Les caractéristiques du whodunit
Le whodunit suit généralement une structure narrative rigoureuse. Un crime, souvent un meurtre, survient dans un cadre délimité (manoir, village, train, etc.). Un ensemble de suspects présentant chacun des mobiles et des opportunités est introduit. L’enquêteur, amateur ou professionnel, collecte les indices, interroge les suspects, et, par un raisonnement logique, identifie le coupable lors d’une révélation finale spectaculaire.
Le style du whodunit est souvent clair, dépourvu d’effets lyriques inutiles, et axé sur les faits. Le récit peut être narré à la première ou à la troisième personne, et l’auteur joue un jeu délicat avec le lecteur, en dissimulant des indices tout en les plaçant à la vue de tous.
Types d’histoires et variantes du whodunit
Il existe plusieurs formes de whodunit :
- Le roman à « chambre close » : où le crime semble impossible (par exemple, commis dans une pièce verrouillée de l’intérieur). John Dickson Carr en est un maître incontesté.

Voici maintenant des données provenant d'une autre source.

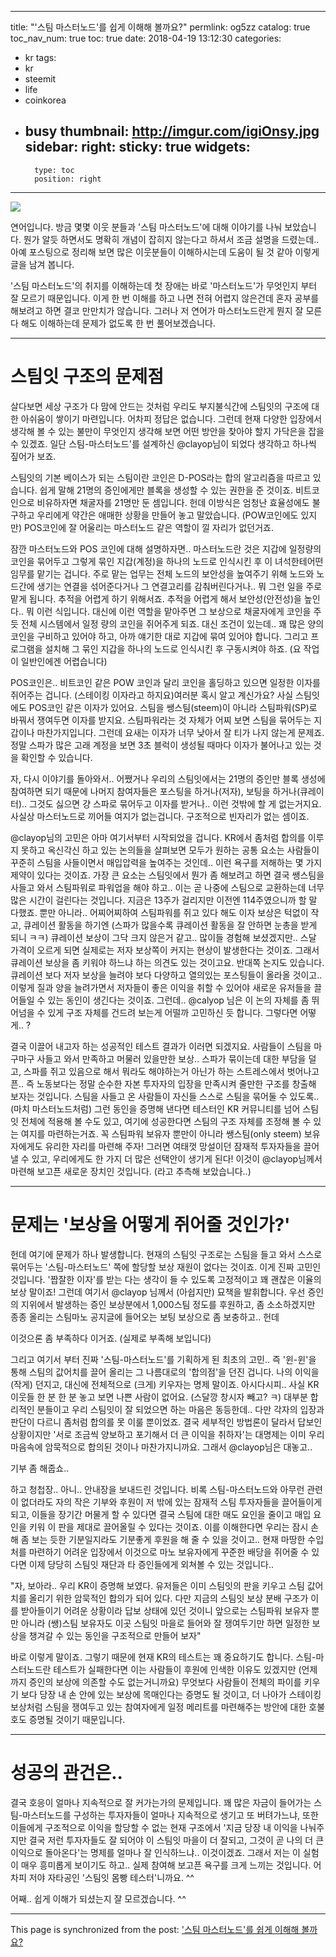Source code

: 
---
title: "'스팀 마스터노드'를 쉽게 이해해 볼까요?"
permlink: og5zz
catalog: true
toc_nav_num: true
toc: true
date: 2018-04-19 13:12:30
categories:
- kr
tags:
- kr
- steemit
- life
- coinkorea
- busy
thumbnail: http://imgur.com/igiOnsy.jpg
sidebar:
    right:
        sticky: true
widgets:
    -
        type: toc
        position: right
---


![](http://imgur.com/igiOnsy.jpg)

연어입니다. 방금 몇몇 이웃 분들과 '스팀 마스터노드'에 대해 이야기를 나눠 보았습니다. 뭔가 알듯 하면서도 명확히 개념이 잡히지 않는다고 하셔서 조금 설명을 드렸는데.. 아예 포스팅으로 정리해 보면 많은 이웃분들이 이해하시는데 도움이 될 것 같아 이렇게 글을 남겨 봅니다.

'스팀 마스터노드'의 취지를 이해하는데 첫 장애는 바로 '마스터노드'가 무엇인지 부터 잘 모르기 때문입니다. 이게 한 번 이해를 하고 나면 전혀 어렵지 않은건데 혼자 공부를 해보려고 하면 결코 만만치가 않습니다. 그러나 저 연어가 마스터노드란게 뭔지 잘 모른다 해도 이해하는데 문제가 없도록 한 번 풀어보겠습니다.

---

# 스팀잇 구조의 문제점

살다보면 세상 구조가 다 맘에 안드는 것처럼 우리도 부지불식간에 스팀잇의 구조에 대한 아쉬움이 쌓이기 마련입니다. 어차피 정답은 없습니다. 그런데 현재 다양한 입장에서 생각해 볼 수 있는 불만이 무엇인지 생각해 보면 어떤 방안을 찾아야 할지 가닥은을 잡을 수 있겠죠.  일단 스팀-마스터노드'를 설계하신 @clayop님이 되었다 생각하고 하나씩 짚어가 보죠.

스팀잇의 기본 베이스가 되는 스팀이란 코인은 D-POS라는 합의 알고리즘을 따르고 있습니다. 쉽게 말해 21명의 증인에게만 블록을 생성할 수 있는 권한을 준 것이죠. 비트코인으로 비유하자면 채굴자를 21명만 둔 셈입니다. 헌데 이방식은 엄청난 효율성에도 불구하고 우리에게 약간은 애매한 상황을 만들어 놓고 말았습니다. (POW코인에도 있지만) POS코인에 잘 어울리는 마스터노드 같은 역할이 낄 자리가 없던거죠. 

잠깐 마스터노드와 POS 코인에 대해 설명하자면.. 마스터노드란 것은 지갑에 일정량의 코인을 묶어두고 그렇게 묶인 지갑(계정)을 하나의 노드로 인식시킨 후 이 녀석한테어떤 임무를 맡기는 겁니다. 주로 맡는 업무는 전체 노드의 보안성을 높여주기 위해 노드와 노드간에 생기는 연결을 섞어준다거나 그 연결고리를 감춰버린다거나.. 뭐 그런 일을 주로 맡게 됩니다. 추적을 어렵게 하기 위해서죠. 추적을 어렵게 해서 보안성(안전성)을 높인다.. 뭐 이런 식입니다. 대신에 이런 역할을 맡아주면 그 보상으로 채굴자에게 코인을 주듯 전체 시스템에서 일정 량의 코인을 쥐어주게 되죠. 대신 조건이 있는데.. 꽤 많은 양의 코인을 구비하고 있어야 하고, 아까 얘기한 대로 지갑에 묶여 있어야 합니다. 그리고 프로그램을 설치해 그 묶인 지갑을 하나의 노드로 인식시킨 후 구동시켜야 하죠. (요 작업이 일반인에겐 어렵습니다)

POS코인은.. 비트코인 같은 POW 코인과 달리 코인을 홀딩하고 있으면 일정한 이자를 쥐어주는 겁니다. (스테이킹 이자라고 하지요)여러분 혹시 알고 계신가요? 사실 스팀잇에도 POS코인 같은 이자가 있어요. 스팀을 쌩스팀(steem)이 아니라 스팀파워(SP)로 바꿔서 쟁여두면 이자를 받지요. 스팀파워라는 것 자체가 어찌 보면 스팀을 묶어두는 지갑이나 마찬가지입니다. 그런데 요새는 이자가 너무 낮아서 잘 티가 나지 않는게 문제죠. 정말 스파가 많은 고래 계정을 보면 3초 블럭이 생성될 때마다 이자가 불어나고 있는 것을 확인할 수 있습니다.

자, 다시 이야기를 돌아와서.. 어쨌거나 우리의 스팀잇에서는 21명의 증인만 블록 생성에 참여하면 되기 때문에 나머지 참여자들은 포스팅을 하거나(저자), 보팅을 하거나(큐레이터).. 그것도 싫으면 걍 스파로 묶어두고 이자를 받거나.. 이런 것밖에 할 게 없는거지요. 사실상 마스터노드로 끼어들 여지가 없는겁니다. 구조적으로 빈자리가 없는 셈이죠.

@clayop님의 고민은 아마 여기서부터 시작되었을 겁니다. KR에서 좀처럼 합의를 이루지 못하고 옥신각신 하고 있는 논의들을 살펴보면 모두가 원하는 공통 요소는 사람들이 꾸준히 스팀을 사들이면서 매입압력을 높여주는 것인데.. 이런 욕구를 저해하는 몇 가지 제약이 있다는 것이죠. 가장 큰 요소는 스팀잇에서 뭔가 좀 해보려고 하면 결국 쌩스팀을 사들고 와서 스팀파워로 파워업을 해야 하고.. 이는 곧 나중에 스팀으로 교환하는데 너무 많은 시간이 걸린다는 것입니다. 지금은 13주가 걸리지만 이전엔 114주였으니까 할 말 다했죠. 뿐만 아니라.. 어찌어찌하여 스팀파워를 쥐고 있다 해도 이자 보상은 턱없이 작고, 큐레이션 활동을 하기엔 (스파가 많을수록 큐레이션 활동을 잘 안하면 눈총을 받게 되니 ㅋㅋ) 큐레이션 보상이 그닥 크지 않은거 같고.. 많이들 경험해 보셨겠지만.. 스달 가격이 오르게 되면 실제로는 저자 보상쪽이 커지는 현상이 발생한다는 것이죠. 그래서 큐레이션 보상을 좀 키워야 하느냐 하는 의견도 있는 것이고요. 반대쪽 논지도 있습니다. 큐레이션 보다 저자 보상을 늘려야 보다 다양하고 열의있는 포스팅들이 올라올 것이고.. 이렇게 질과 양을 늘려가면서 저자들이 좋은 이익을 취할 수 있어야 새로운 유저들을 끌어들일 수 있는 동인이 생긴다는 것이죠. 그런데.. @calyop 님은 이 논의 자체를 좀 뛰어넘을 수 있게 구조 자체를 건드려 보는게 어떨까 고민하신 듯 합니다. 그렇다면 어떻게.. ?

결국 이끌어 내고자 하는 성공적인 테스트 결과가 이러면 되겠지요. 사람들이 스팀을 마구마구 사들고 와서 만족하고 머물러 있을만한 보상.. 스파가 묶이는데 대한 부담을 덜고, 스파를 쥐고 있음으로 해서 뭐라도 해야하는거 아닌가 하는 스트레스에서 벗어나고픈.. 즉 노동보다는 정말 순수한 자본 투자자의 입장을 만족시켜 줄만한 구조를 창출해 보자는 것입니다. 스팀을 사들고 온 사람들이 자신들 스스로 스팀을 묶어둘 수 있도록.. (마치 마스터노드처럼) 그런 동인을 증명해 낸다면 테스터인 KR 커뮤니티를 넘어 스팀잇 전체에 적용해 볼 수도 있고, 여기에 성공한다면 스팀의 구조 자체를 조정해 볼 수 있는 여지를 마련하는거죠. 꼭 스팀파워 보유자 뿐만이 아니라 쌩스팀(only steem) 보유자에게도 유리한 자리를 마련해 주자! 그러면 여태껏 망설이던 잠재적 투자자들을 끌어낼 수 있고, 우리에게도 한 가지 더 많은 선택안이 생기게 된다! 이것이 @clayop님께서 마련해 보고픈 새로운 장치인 것입니다. (라고 추측해 보았습니다..)

---

# 문제는 '보상을 어떻게 쥐어줄 것인가?'

헌데 여기에 문제가 하나 발생합니다. 현재의 스팀잇 구조로는 스팀을 들고 와서 스스로 묶어두는 '스팀-마스터노드' 쪽에 할당할 보상 재원이 없다는 것이죠. 이게 진짜 고민인 것입니다. '짭잘한 이자'를 받는 다는 생각이 들 수 있도록 고정적이고 꽤 괜찮은 이율의 보상 말이죠! 그런데 여기서 @clayop 님께서 (아쉽지만) 묘책을 발휘합니다. 우선 증인의 지위에서 발생하는 증인 보상분에서 1,000스팀 정도를 후원하고, 좀 소소하겠지만 종종 올리는 스팀마노 공지글에 들어오는 보팅 보상으로 좀 보충하고.. 헌데

이것으론 좀 부족하다 이거죠. (실제로 부족해 보입니다)

그리고 여기서 부터 진짜 '스팀-마스터노드'를 기획하게 된 최초의 고민.. 즉 '윈-윈'을 통해 스팀의 값어치를 끌어 올리는 그 나름대로의 '합의점'을 던진 겁니다. 나의 이익을 (작게) 던지고, 대신에 전체적으로 (크게) 키우자는 명제 말이죠. 아시다시피.. 사실 KR 이웃들 한 분 한 분 놓고 보면 나쁜 사람이 없어요. (스달깡 창시자 빼고? ㅋ) 대부분 합리적인 분들이고 우리 스팀잇이 잘 되었으면 하는 마음은 동등한데.. 다만 각자의 입장과 판단이 다르니 좀처럼 합의를 못 이룰 뿐이었죠. 결국 세부적인 방법론이 달라서 답보인 상황이지만 '서로 조금씩 양보하고 포기해서 더 큰 이익을 취하자'는 대명제는 이미 우리 마음속에 암묵적으로 합의된 것이나 마찬가지니까요. 그래서 @clayop님은 대놓고..

기부 좀 해줍쇼..

하고 청첩장.. 아니.. 안내장을 보내드린 것입니다. 비록 스팀-마스터노드와 아무런 관련이 없더라도 자의 작은 기부와 후원이 저 밖에 있는 잠재적 스팀 투자자들을 끌어들이게 되고, 이들을 장기간 머물게 할 수 있다면 결국 스팀에 대한 매도 요인을 줄이고 매입 요인을 키워 이 판을 제대로 끌어올릴 수 있다는 것이죠. 이를 이해한다면 우리는 잠시 손해 좀 보는 듯한 기분일지라도 기분좋게 후원을 해 줄 수 있을 것이고.. 현재 마땅한 수입처를 마련하기 어려운 입장에서 이것으로 마노 보유자에게 꾸준한 배당을 쥐어줄 수 있다면 이제 당당히 스팀잇 재단과 타 증인들에게 외쳐볼 수 있는 것입니다..

"자, 보아라.. 우리 KR이 증명해 보였다. 유저들은 이미 스팀잇의 판을 키우고 스팀 값어치를 올리기 위한 암묵적인 합의가 되어 있다. 다만 지금의 스팀잇 보상 분배 구조가 이를 받아들이기 어려운 상황이라 답보 상태에 있던 것이니 앞으로는 스팀파워 보유자 뿐만 아니라 (쌩)스팀 보유자도 이곳 스팀잇 마을로 들어와 잘 쟁여두기만 하면 일정한 보상을 챙겨갈 수 있는 동인을 구조적으로 만들어 보자"

바로 이렇게 말이죠. 그렇기 때문에 현재 KR의 테스트는 꽤 중요하기도 합니다. 스팀-마스터노드란 테스트가 실패한다면 이는 사람들이 후원에 인색한 이유도 있겠지만 (언제까지 증인의 보상에 의존할 수도 없는거니까요) 무엇보다 사람들이 전체의 파이를 키우기 보다 당장 내 손 안에 있는 보상에 목매인다는 증명도 될 것이고, 더 나아가 스테이킹 보상처럼 스팀을 쟁여두고 있는 참여자에게 일정 메리트를 마련해주는 방안에 대한 호불호도 증명될 것이기 때문입니다. 

---

# 성공의 관건은..
결국 호응이 얼마나 지속적으로 잘 커가는가의 문제입니다. 꽤 많은 자금이 들어가는 스팀-마스터노드를 구성하는 투자자들이 얼마나 지속적으로 생기고 또 버텨가느냐, 또한 이들에게 구조적으로 이익을 할당할 수 없는 현재 구조에서 '지금 당장 내 이익을 나눠주지만 결국 저런 투자자들도 잘 되어야 이 스팀잇 마을이 더 잘되고, 그것이 곧 나의 더 큰 이익으로 돌아온다'는 명제를 얼마나 잘 인식하느냐.. 이것이겠죠. 그래서 저는 이 실험이 매우 흥미롭게 보이기도 하고.. 실제 참여해 보고픈 욕구를 크게 느끼는 것입니다. 어차피 저야 자타공인 '스팀잇 몸빵 테스터'니까요. ^^

어째.. 쉽게 이해가 되셨는지 잘 모르겠습니다. ^^




- - -

This page is synchronized from the post: ['스팀 마스터노드'를 쉽게 이해해 볼까요?](https://steemit.com/@jack8831/og5zz)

- Le whodunit psychologique : où l’accent est mis sur les motivations intimes des personnages. Patricia Highsmith a même inversé le dispositif en rendant le coupable connu dès le début.
- Le pastiche ou le méta-whodunit : qui joue avec les codes du genre, comme dans Le Nom de la rose d’Umberto Eco.
Exemples emblématiques de whodunit
- Le Meurtre de Roger Ackroyd (1926) d’Agatha Christie : chef-d’œuvre du genre, ce roman surprend par son narrateur peu fiable. La structure narrative y est manipulée de façon à dérouter le lecteur tout en respectant les règles du fair-play.
- Dix Petits Nègres (1939), aussi publié sous le titre Ils étaient dix : ce roman est un cas particulier de whodunit sans détective, où les protagonistes sont piégés sur une île et tués l’un après l’autre selon une comptine macabre. L’identité du meurtrier reste mystérieuse jusqu’à la fin, et la construction narrative en huis clos renforce le sentiment de paranoïa.
- Le Crime de l’Orient-Express (1934) : un autre classique d’Agatha Christie, mettant en scène Hercule Poirot. Le roman brouille les pistes en introduisant un mobile collectif et une résolution étonnante qui interroge la notion de justice.
- Le Mystère de la chambre jaune (1907) de Gaston Leroux : un modèle du roman à chambre close, où le journaliste-détective Rouletabille fait preuve d’une logique implacable. L’énigme semble insoluble jusqu’à une explication finale qui démontre la maîtrise des rouages du whodunit.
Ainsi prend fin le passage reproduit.